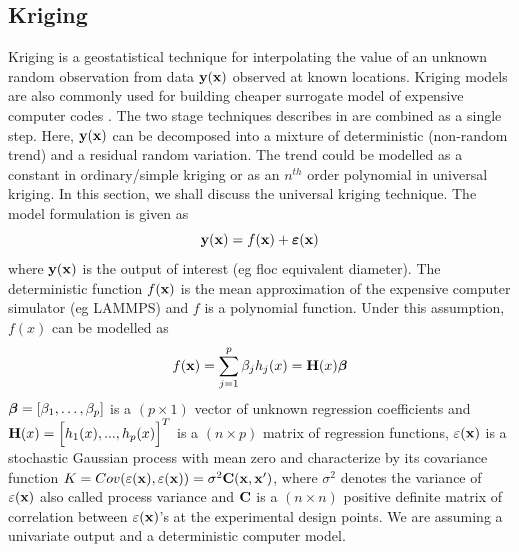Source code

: \subsection{Kriging}
Kriging is a geostatistical technique for interpolating the value of an unknown random observation from data ${\bf y}({\bf x})$ observed at known locations. Kriging models are also commonly used for building cheaper surrogate model of expensive computer codes \cite{pd1,pd2, pd3,pd6}. The two stage techniques describes in \citet{pd11} are combined as a single step. Here, ${\bf y}({\bf x})$ can be decomposed into a mixture of deterministic (non-random trend) and a residual random variation. The trend could be modelled as a constant in ordinary/simple kriging or as an $n^{th}$ order polynomial in universal kriging. In this section, we shall discuss the universal kriging technique. The model formulation is given as
\begin{equation}\label{geneq2}
{\bf y}({\bf x})= f({\bf x}) + \boldsymbol \varepsilon({\bf x})
\end{equation}
where ${\bf y}({\bf x})$ is the output of interest (eg floc equivalent diameter). The deterministic function $f({\bf x})$ is the mean approximation of the expensive computer simulator (eg LAMMPS) and $f$ is a polynomial function. Under this assumption, $f(x)$ can be modelled as
\begin{equation}
f({\bf x}) = \sum_{j=1}^{p} \beta_j h_j(x) ={\bf H}(x) {\boldsymbol{\beta}}
\end{equation}
${\boldsymbol{\beta}}=[\beta_1,\ldots,\beta_p]$ is a $(p\times 1)$ vector of unknown regression coefficients and ${\bf H}(x) = \Big[h_1(x), . . . , h_p(x)\Big]^T$ is a $(n\times p)$ matrix of regression functions,
$\varepsilon({\bf x})$ is a stochastic Gaussian process with mean zero and characterize by its covariance function
$K=Cov(\varepsilon({\bf x}),\varepsilon({\bf x})) = \sigma^2{\bf C}({\bf x},{\bf x}')$, where $\sigma^2$ denotes the variance of $\varepsilon({\bf x})$ also called process variance and ${\bf C}$ is a $(n\times n)$ positive definite matrix of correlation between $\varepsilon({\bf x})$'s at the experimental design points. We are assuming a univariate output and a deterministic computer model.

-=-=-=-=-

:: REQUIRED ACTION ::
Out of the entries above, write out only the lines between the line holding "can be modelled as" and the line holding "its covariance function", inclusive, each exactly as given.

:: SOLUTION BELOW ::
where ${\bf y}({\bf x})$ is the output of interest (eg floc equivalent diameter). The deterministic function $f({\bf x})$ is the mean approximation of the expensive computer simulator (eg LAMMPS) and $f$ is a polynomial function. Under this assumption, $f(x)$ can be modelled as
\begin{equation}
f({\bf x}) = \sum_{j=1}^{p} \beta_j h_j(x) ={\bf H}(x) {\boldsymbol{\beta}}
\end{equation}
${\boldsymbol{\beta}}=[\beta_1,\ldots,\beta_p]$ is a $(p\times 1)$ vector of unknown regression coefficients and ${\bf H}(x) = \Big[h_1(x), . . . , h_p(x)\Big]^T$ is a $(n\times p)$ matrix of regression functions,
$\varepsilon({\bf x})$ is a stochastic Gaussian process with mean zero and characterize by its covariance function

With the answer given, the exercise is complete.